Additionally, the disparity in the positioning of different actors is not an element that the laws of war calculate in their assessment of the battlefield. Likewise, the laws of war are almost de-sanitized from economic and social considerations in the assessment of harm.  At this point, one can also claim that the reluctance to advance the laws of war has allowed for the continuation of legal categories which respond to a different reality. The persistence of these categorisations has meant that the language of the laws of war can be used to construct a different narrative which supports the position of one actor over the other. In this context, Israel is undertaking efforts to keep the status quo of domination. This includes the defence of its citizens, but it also includes upholding a wide variety of systemic violations of international law. 

“Terrorists”

The use of the notion of terrorist to describe Hamas or other actors in Palestinian resistance is a classic example of de-territorialisation. As in wilfully placing a given subject under the wrong category. The term terrorist is de facto interlinked with the term enemy. The logic of Just war theory requires the identification of the enemy, as those who fall under it are demonised, and deserving of escalated precarity. 

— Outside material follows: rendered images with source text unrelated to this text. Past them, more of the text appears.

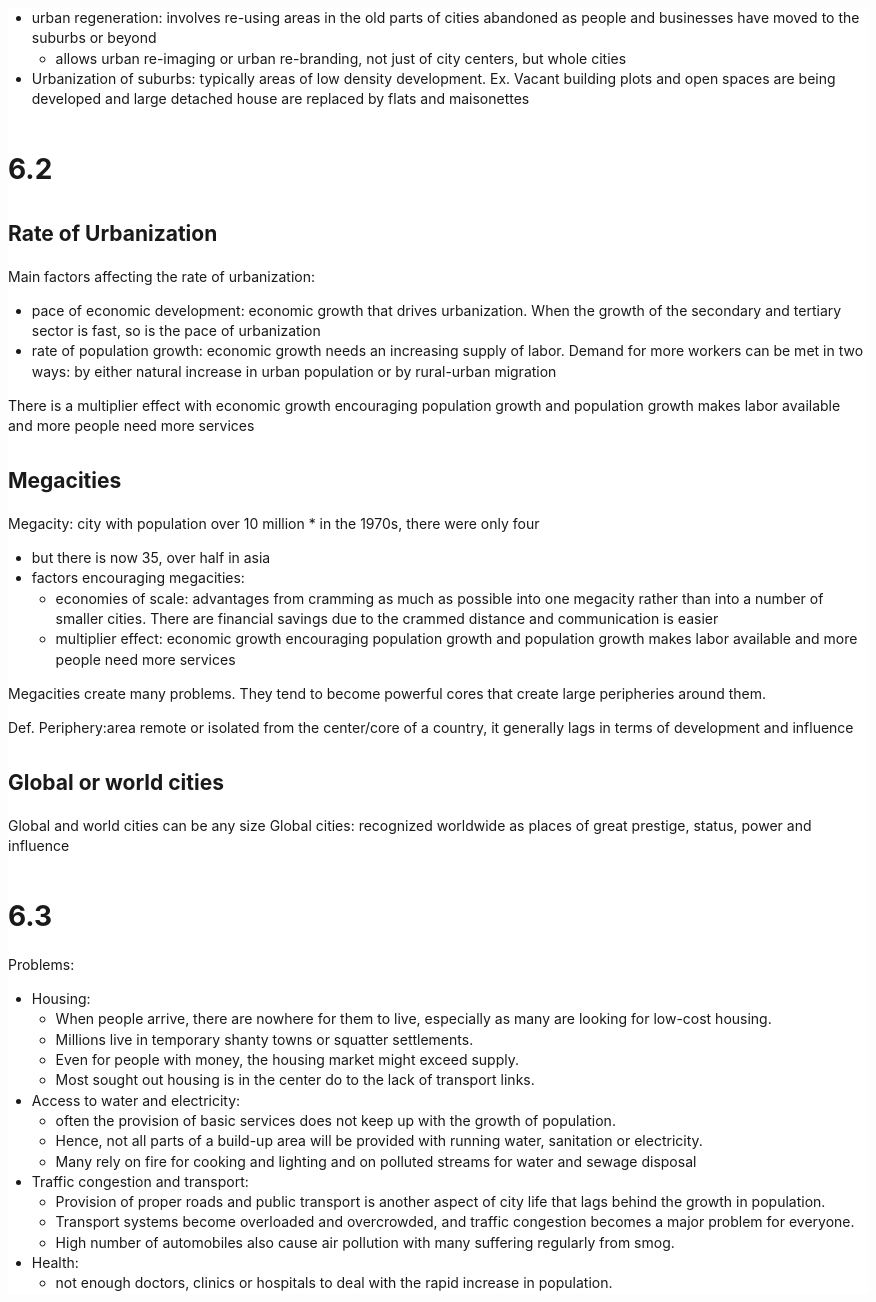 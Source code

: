 * urban regeneration: involves re-using areas in the old parts of cities abandoned as people and businesses have moved to the suburbs or beyond
	* allows urban re-imaging or urban re-branding, not just of city centers, but whole cities
* Urbanization of suburbs: typically areas of low density development. Ex. Vacant building plots and open spaces are being developed and large detached house are replaced by flats and maisonettes

# 6.2
## Rate of Urbanization
Main factors affecting the rate of urbanization:
* pace of economic development: economic growth that drives urbanization. When the growth of the secondary and tertiary sector is fast, so is the pace of urbanization
* rate of population growth: economic growth needs an increasing supply of labor. Demand for more workers can be met in two ways: by either natural increase in urban population or by rural-urban migration

There is a multiplier effect with economic growth encouraging population growth and population growth makes labor available and more people need more services

## Megacities

Megacity: city with population over 10 million
	* in the 1970s, there were only four
 * but there is now 35, over half in asia
 * factors encouraging megacities:
	 * economies of scale: advantages from cramming as much as possible into one megacity rather than into a number of smaller cities. There are financial savings due to the crammed distance and communication is easier
	 * multiplier effect: economic growth encouraging population growth and population growth makes labor available and more people need more services

Megacities create many problems. They tend to become powerful cores that create large peripheries around them.

Def. Periphery:area remote or isolated from the center/core of a country, it generally lags in terms of development and influence

## Global or world cities
Global and world cities can be any size
Global cities: recognized worldwide as places of great prestige, status, power and influence

# 6.3
Problems:
* Housing:
	* When people arrive, there are nowhere for them to live, especially as many are looking for low-cost housing.
	* Millions live in temporary shanty towns or squatter settlements.
	* Even for people with money, the housing market might exceed supply.
	* Most sought out housing is in the center do to the lack of transport links.
* Access to water and electricity:
	* often the provision of basic services does not keep up with the growth of population.
	* Hence, not all parts of a build-up area will be provided with running water, sanitation or electricity.
	* Many rely on fire for cooking and lighting and on polluted streams for water and sewage disposal
* Traffic congestion and transport:
	* Provision of proper roads and public transport is another aspect of city life that lags behind the growth in population.
	* Transport systems become overloaded and overcrowded, and traffic congestion becomes a major problem for everyone.
	* High number of automobiles also cause air pollution with many suffering regularly from smog.
* Health:
	* not enough doctors, clinics or hospitals to deal with the rapid increase in population. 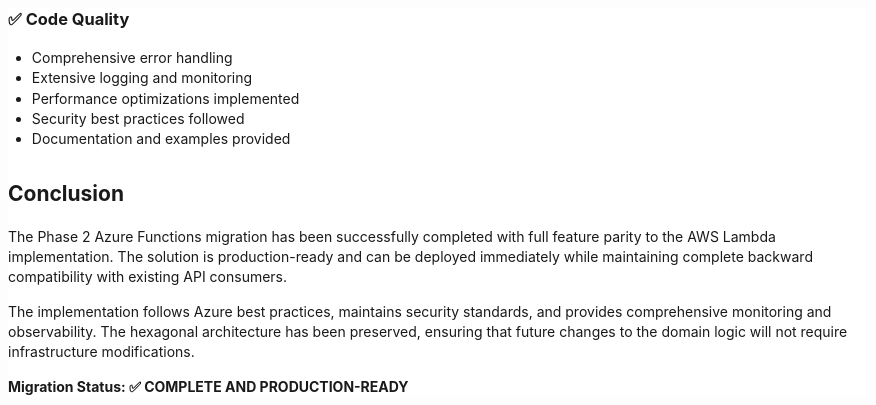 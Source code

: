 ### ✅ **Code Quality**
- Comprehensive error handling
- Extensive logging and monitoring
- Performance optimizations implemented
- Security best practices followed
- Documentation and examples provided

## Conclusion

The Phase 2 Azure Functions migration has been successfully completed with full feature parity to the AWS Lambda implementation. The solution is production-ready and can be deployed immediately while maintaining complete backward compatibility with existing API consumers.

The implementation follows Azure best practices, maintains security standards, and provides comprehensive monitoring and observability. The hexagonal architecture has been preserved, ensuring that future changes to the domain logic will not require infrastructure modifications.

**Migration Status: ✅ COMPLETE AND PRODUCTION-READY** 
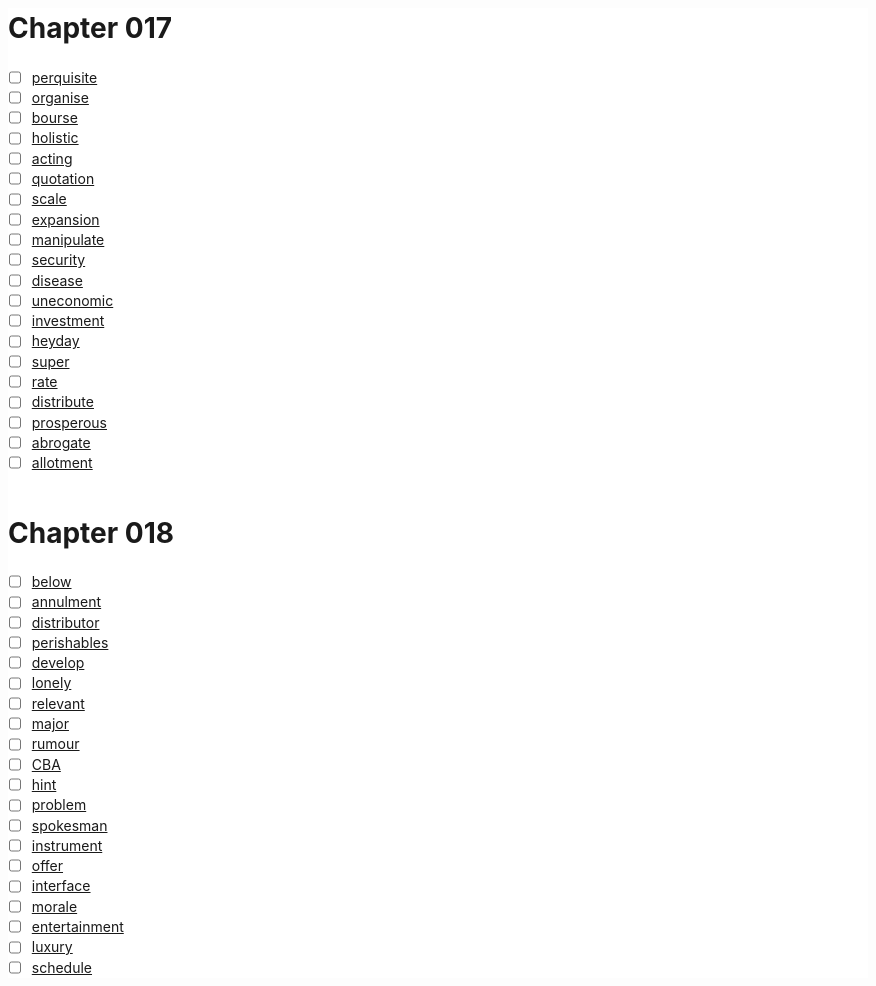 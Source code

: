 # Chapter 017

- [ ] [perquisite](https://github.com/Tdahuyou/qwerty-learner-tools/blob/main/dict/BEC_2/perquisite.md)
- [ ] [organise](https://github.com/Tdahuyou/qwerty-learner-tools/blob/main/dict/BEC_2/organise.md)
- [ ] [bourse](https://github.com/Tdahuyou/qwerty-learner-tools/blob/main/dict/BEC_2/bourse.md)
- [ ] [holistic](https://github.com/Tdahuyou/qwerty-learner-tools/blob/main/dict/BEC_2/holistic.md)
- [ ] [acting](https://github.com/Tdahuyou/qwerty-learner-tools/blob/main/dict/BEC_2/acting.md)
- [ ] [quotation](https://github.com/Tdahuyou/qwerty-learner-tools/blob/main/dict/BEC_2/quotation.md)
- [ ] [scale](https://github.com/Tdahuyou/qwerty-learner-tools/blob/main/dict/BEC_2/scale.md)
- [ ] [expansion](https://github.com/Tdahuyou/qwerty-learner-tools/blob/main/dict/BEC_2/expansion.md)
- [ ] [manipulate](https://github.com/Tdahuyou/qwerty-learner-tools/blob/main/dict/BEC_2/manipulate.md)
- [ ] [security](https://github.com/Tdahuyou/qwerty-learner-tools/blob/main/dict/BEC_2/security.md)
- [ ] [disease](https://github.com/Tdahuyou/qwerty-learner-tools/blob/main/dict/BEC_2/disease.md)
- [ ] [uneconomic](https://github.com/Tdahuyou/qwerty-learner-tools/blob/main/dict/BEC_2/uneconomic.md)
- [ ] [investment](https://github.com/Tdahuyou/qwerty-learner-tools/blob/main/dict/BEC_2/investment.md)
- [ ] [heyday](https://github.com/Tdahuyou/qwerty-learner-tools/blob/main/dict/BEC_2/heyday.md)
- [ ] [super](https://github.com/Tdahuyou/qwerty-learner-tools/blob/main/dict/BEC_2/super.md)
- [ ] [rate](https://github.com/Tdahuyou/qwerty-learner-tools/blob/main/dict/BEC_2/rate.md)
- [ ] [distribute](https://github.com/Tdahuyou/qwerty-learner-tools/blob/main/dict/BEC_2/distribute.md)
- [ ] [prosperous](https://github.com/Tdahuyou/qwerty-learner-tools/blob/main/dict/BEC_2/prosperous.md)
- [ ] [abrogate](https://github.com/Tdahuyou/qwerty-learner-tools/blob/main/dict/BEC_2/abrogate.md)
- [ ] [allotment](https://github.com/Tdahuyou/qwerty-learner-tools/blob/main/dict/BEC_2/allotment.md)

# Chapter 018

- [ ] [below](https://github.com/Tdahuyou/qwerty-learner-tools/blob/main/dict/BEC_2/below.md)
- [ ] [annulment](https://github.com/Tdahuyou/qwerty-learner-tools/blob/main/dict/BEC_2/annulment.md)
- [ ] [distributor](https://github.com/Tdahuyou/qwerty-learner-tools/blob/main/dict/BEC_2/distributor.md)
- [ ] [perishables](https://github.com/Tdahuyou/qwerty-learner-tools/blob/main/dict/BEC_2/perishables.md)
- [ ] [develop](https://github.com/Tdahuyou/qwerty-learner-tools/blob/main/dict/BEC_2/develop.md)
- [ ] [lonely](https://github.com/Tdahuyou/qwerty-learner-tools/blob/main/dict/BEC_2/lonely.md)
- [ ] [relevant](https://github.com/Tdahuyou/qwerty-learner-tools/blob/main/dict/BEC_2/relevant.md)
- [ ] [major](https://github.com/Tdahuyou/qwerty-learner-tools/blob/main/dict/BEC_2/major.md)
- [ ] [rumour](https://github.com/Tdahuyou/qwerty-learner-tools/blob/main/dict/BEC_2/rumour.md)
- [ ] [CBA](https://github.com/Tdahuyou/qwerty-learner-tools/blob/main/dict/BEC_2/CBA.md)
- [ ] [hint](https://github.com/Tdahuyou/qwerty-learner-tools/blob/main/dict/BEC_2/hint.md)
- [ ] [problem](https://github.com/Tdahuyou/qwerty-learner-tools/blob/main/dict/BEC_2/problem.md)
- [ ] [spokesman](https://github.com/Tdahuyou/qwerty-learner-tools/blob/main/dict/BEC_2/spokesman.md)
- [ ] [instrument](https://github.com/Tdahuyou/qwerty-learner-tools/blob/main/dict/BEC_2/instrument.md)
- [ ] [offer](https://github.com/Tdahuyou/qwerty-learner-tools/blob/main/dict/BEC_2/offer.md)
- [ ] [interface](https://github.com/Tdahuyou/qwerty-learner-tools/blob/main/dict/BEC_2/interface.md)
- [ ] [morale](https://github.com/Tdahuyou/qwerty-learner-tools/blob/main/dict/BEC_2/morale.md)
- [ ] [entertainment](https://github.com/Tdahuyou/qwerty-learner-tools/blob/main/dict/BEC_2/entertainment.md)
- [ ] [luxury](https://github.com/Tdahuyou/qwerty-learner-tools/blob/main/dict/BEC_2/luxury.md)
- [ ] [schedule](https://github.com/Tdahuyou/qwerty-learner-tools/blob/main/dict/BEC_2/schedule.md)
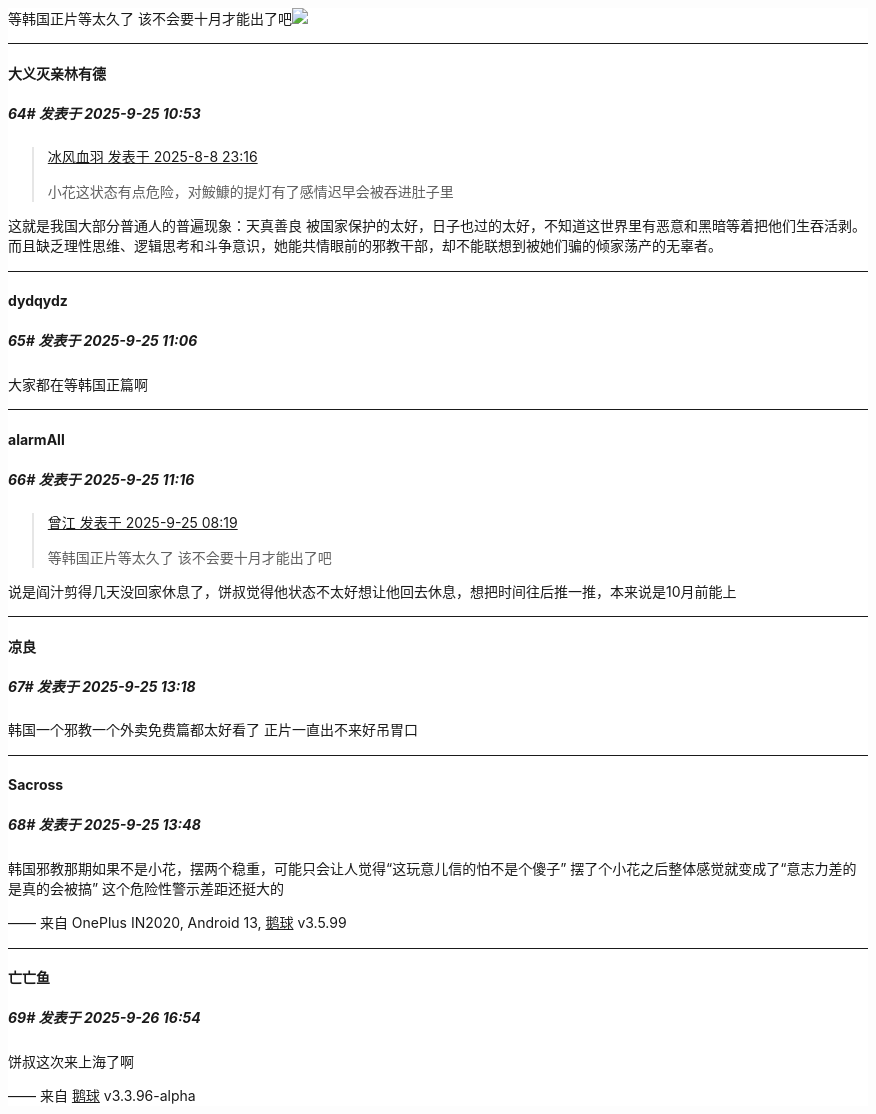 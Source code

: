 等韩国正片等太久了 该不会要十月才能出了吧<img src="https://static.stage1st.com/image/smiley/face2017/013.png" referrerpolicy="no-referrer">


*****

####  大义灭亲林有德  
##### 64#       发表于 2025-9-25 10:53

<blockquote><a href="httphttps://stage1st.com/2b/forum.php?mod=redirect&amp;goto=findpost&amp;pid=68237431&amp;ptid=2254201" target="_blank">冰风血羽 发表于 2025-8-8 23:16</a>

小花这状态有点危险，对鮟鱇的提灯有了感情迟早会被吞进肚子里</blockquote>
这就是我国大部分普通人的普遍现象：天真善良 被国家保护的太好，日子也过的太好，不知道这世界里有恶意和黑暗等着把他们生吞活剥。而且缺乏理性思维、逻辑思考和斗争意识，她能共情眼前的邪教干部，却不能联想到被她们骗的倾家荡产的无辜者。


*****

####  dydqydz  
##### 65#       发表于 2025-9-25 11:06

大家都在等韩国正篇啊


*****

####  alarmAll  
##### 66#       发表于 2025-9-25 11:16

<blockquote><a href="httphttps://stage1st.com/2b/forum.php?mod=redirect&amp;goto=findpost&amp;pid=68484753&amp;ptid=2254201" target="_blank">曾江 发表于 2025-9-25 08:19</a>

等韩国正片等太久了 该不会要十月才能出了吧</blockquote>
说是阎汁剪得几天没回家休息了，饼叔觉得他状态不太好想让他回去休息，想把时间往后推一推，本来说是10月前能上


*****

####  凉良  
##### 67#       发表于 2025-9-25 13:18

韩国一个邪教一个外卖免费篇都太好看了 正片一直出不来好吊胃口


*****

####  Sacross  
##### 68#       发表于 2025-9-25 13:48

韩国邪教那期如果不是小花，摆两个稳重，可能只会让人觉得“这玩意儿信的怕不是个傻子”
摆了个小花之后整体感觉就变成了“意志力差的是真的会被搞”
这个危险性警示差距还挺大的

—— 来自 OnePlus IN2020, Android 13, [鹅球](https://www.pgyer.com/GcUxKd4w) v3.5.99


*****

####  亡亡鱼  
##### 69#       发表于 2025-9-26 16:54

饼叔这次来上海了啊

—— 来自 [鹅球](https://www.pgyer.com/xfPejhuq) v3.3.96-alpha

The forefathers of the just war tradition including Cicero, Augustine, and Vitoria condemned the enemy for their difference, and the difference itself becomes a symbol of what is threatening. In contemporary times, the question of ‘who is the enemy?’ and whose territories deserve this violence? is globalised, televised and exploited. In its turn, difference is politically defined, eventually shaped by hierarchies and inequalities that have become ingrained in the globalised economic system. Here, we can draw a link between globalised representational regimes shaping popular feelings and behaviours, the appeal to conserve ‘the world order’ and the identification of the ‘enemy’ under the notion of ‘difference’. The ‘other’ according this ‘difference’ is then implicitly inferred to the enemy and placed at the space of escalated precarity. Eventually, these discourses come together to shape perceptions on which life is worthy of grief. 

Describing Hamas as terrorists means placing them and the people of Gaza in a sphere where they deserve demonisation as the enemy. They are ‘dehumanised’. In reality, Gaza is an occupied city under siege which can be translated as a form of collective punishment. The list of international law violations committed by Israeli forces in Gaza is far too long for this blogpost. This is not a claim that Hamas is a perfectly rational actor in war, rather an appreciation of its disadvantaged positioning and the accumulation of Palestinian suffering for the fourth generation in a row. 

The category of ‘terrorist’ is also linked with the question of “who has the right to the legitimate use of violence?”. Is Israel entitled to bomb an urban setting in impunity because it is a state recognised by the United Nations? And Hamas is condemned for firing a number of rockets which cause incomparable damage to a well-protected city? The tolerance of International Law towards the instrumentalization of indeterminate categories to define the parameters of which lives are grievable and which violence is legitimate in a manner which upholds domination, is a call for a reassessment of possible biases internalised in international legal bodies and practice. 


[1] “The imbalance of military means was such that this was not a conflict which the survival of both sides was in play, but an entirely asymmetrical operation” Jean Baudrillard, The Gulf War Did Not Take Place (Indiana University Press 1995).